Wilson has been the target of several angry speeches from Democrats who want him to help the beleaguered budgets of Los Angeles and Orange counties by allowing them to shift money from their transportation budgets.

Wilson said Tuesday that he is undecided about the matter since several leaders in Los Angeles, such as Mayor Richard Riordan, are in disagreement with the city’s Democratic Assembly delegation about whether the action is prudent. One risk, Wilson said, is that the loss of local transportation money could jeopardize federal matching funds.

More important, the governor argued that the transit issue is a politically motivated distraction orchestrated by Assembly Democrats to avoid a vote on five so-called trailer bills that are required to implement some controversial social spending plans in the budget.


“This is a real red herring,” Wilson said. “The Los Angeles County Democrats . . . are holding all of the other counties hostage.”

The presidential race “may be part of it,” the governor added in an interview with The Times. “If so, they may be aiming at me, but the people they’re hitting with their fire are the schoolchildren who are being denied the best education budget in memory.”

Privately, some Capitol officials cast the stalemate as a showdown between the Democrats’ push for the transit legislation and a Wilson-backed measure pending in the Assembly that would deny state funds for prenatal care to illegal immigrants.

The prenatal care bill was rejected by the Legislature last year, but it was approved recently in the Democrat-controlled state Senate. Democratic leaders in the Assembly, however, say flatly that it will not pass in the lower house. And they charge that Wilson is holding out the L.A. County transit measure as a lever to help him win passage.


“Everybody has said that [it will not pass] on both sides of the aisle,” said Darolyn Davis, spokeswoman for Assembly Democratic Leader Willie Brown of San Francisco. “There has to be a compromise on some issues like prenatal [care] that he doesn’t have the Democratic votes for. You can’t browbeat people into voting for something that they fundamentally don’t believe in.”

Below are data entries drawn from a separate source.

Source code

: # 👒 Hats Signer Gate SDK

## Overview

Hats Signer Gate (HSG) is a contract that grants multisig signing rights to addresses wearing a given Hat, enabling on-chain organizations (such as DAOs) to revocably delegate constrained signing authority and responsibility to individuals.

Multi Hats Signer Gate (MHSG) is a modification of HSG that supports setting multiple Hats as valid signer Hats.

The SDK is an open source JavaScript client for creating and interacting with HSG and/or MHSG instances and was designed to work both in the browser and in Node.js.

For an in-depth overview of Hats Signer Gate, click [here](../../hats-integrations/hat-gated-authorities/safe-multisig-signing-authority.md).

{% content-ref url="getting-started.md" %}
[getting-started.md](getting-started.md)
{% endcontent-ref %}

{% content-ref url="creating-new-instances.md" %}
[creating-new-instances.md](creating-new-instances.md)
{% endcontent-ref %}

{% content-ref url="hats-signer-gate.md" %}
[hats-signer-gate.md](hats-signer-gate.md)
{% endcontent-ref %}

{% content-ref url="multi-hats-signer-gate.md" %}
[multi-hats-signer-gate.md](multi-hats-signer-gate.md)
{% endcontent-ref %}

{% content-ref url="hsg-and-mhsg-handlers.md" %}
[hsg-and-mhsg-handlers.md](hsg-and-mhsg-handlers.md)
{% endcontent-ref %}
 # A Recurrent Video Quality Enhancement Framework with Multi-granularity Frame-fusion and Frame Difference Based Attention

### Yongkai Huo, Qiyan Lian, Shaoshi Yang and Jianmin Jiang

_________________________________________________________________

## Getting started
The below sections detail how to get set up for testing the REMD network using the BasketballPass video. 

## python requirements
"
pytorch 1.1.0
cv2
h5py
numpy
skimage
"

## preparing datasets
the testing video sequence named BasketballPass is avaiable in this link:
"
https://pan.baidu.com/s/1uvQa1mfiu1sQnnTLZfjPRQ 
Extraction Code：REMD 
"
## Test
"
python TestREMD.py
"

Wilson countered that if the Assembly does not pass the prenatal care measure that was approved by the state Senate, a $58-million hole will be left in the budget. In that case, Wilson threatened to make up the loss by using his line-item veto and carving funds from the offices of individual legislators.

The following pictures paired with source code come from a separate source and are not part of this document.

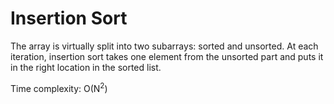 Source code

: # Insertion Sort

The array is virtually split into two subarrays: sorted and unsorted.
At each iteration, insertion sort takes one element from the unsorted part and puts it in the right location in the sorted list.

Time complexity: O(N<sup>2</sup>)
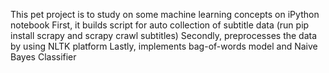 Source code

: This pet project is to study on some machine learning concepts on iPython notebook
First, it builds script for auto collection of subtitle data
    (run pip install scrapy and scrapy crawl subtitles)
Secondly, preprocesses the data by using NLTK platform
Lastly, implements bag-of-words model and Naive Bayes Classifier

“I’ve got to go into the budget someplace with a blue pencil,” he said. “It wouldn’t be pretty.”

Wilson linked the arguments over the prenatal bill with last year’s Proposition 187, which also sought to cut public benefits to illegal immigrants. “The same people who refuse to accept the public mandate on 187 are very arrogantly again thumbing their nose at the voters and the public,” he said.

Wilson said he still is deciding whether to support the measure allowing Los Angeles and Orange counties to transfer transportation funds. Especially in Los Angeles, he urged local officials to reach a consensus on the best approach.

The measure would allow Los Angeles County to shift $75 million in transportation funds in each of the next five years and for Orange County to shift $70 million for the next 15 years.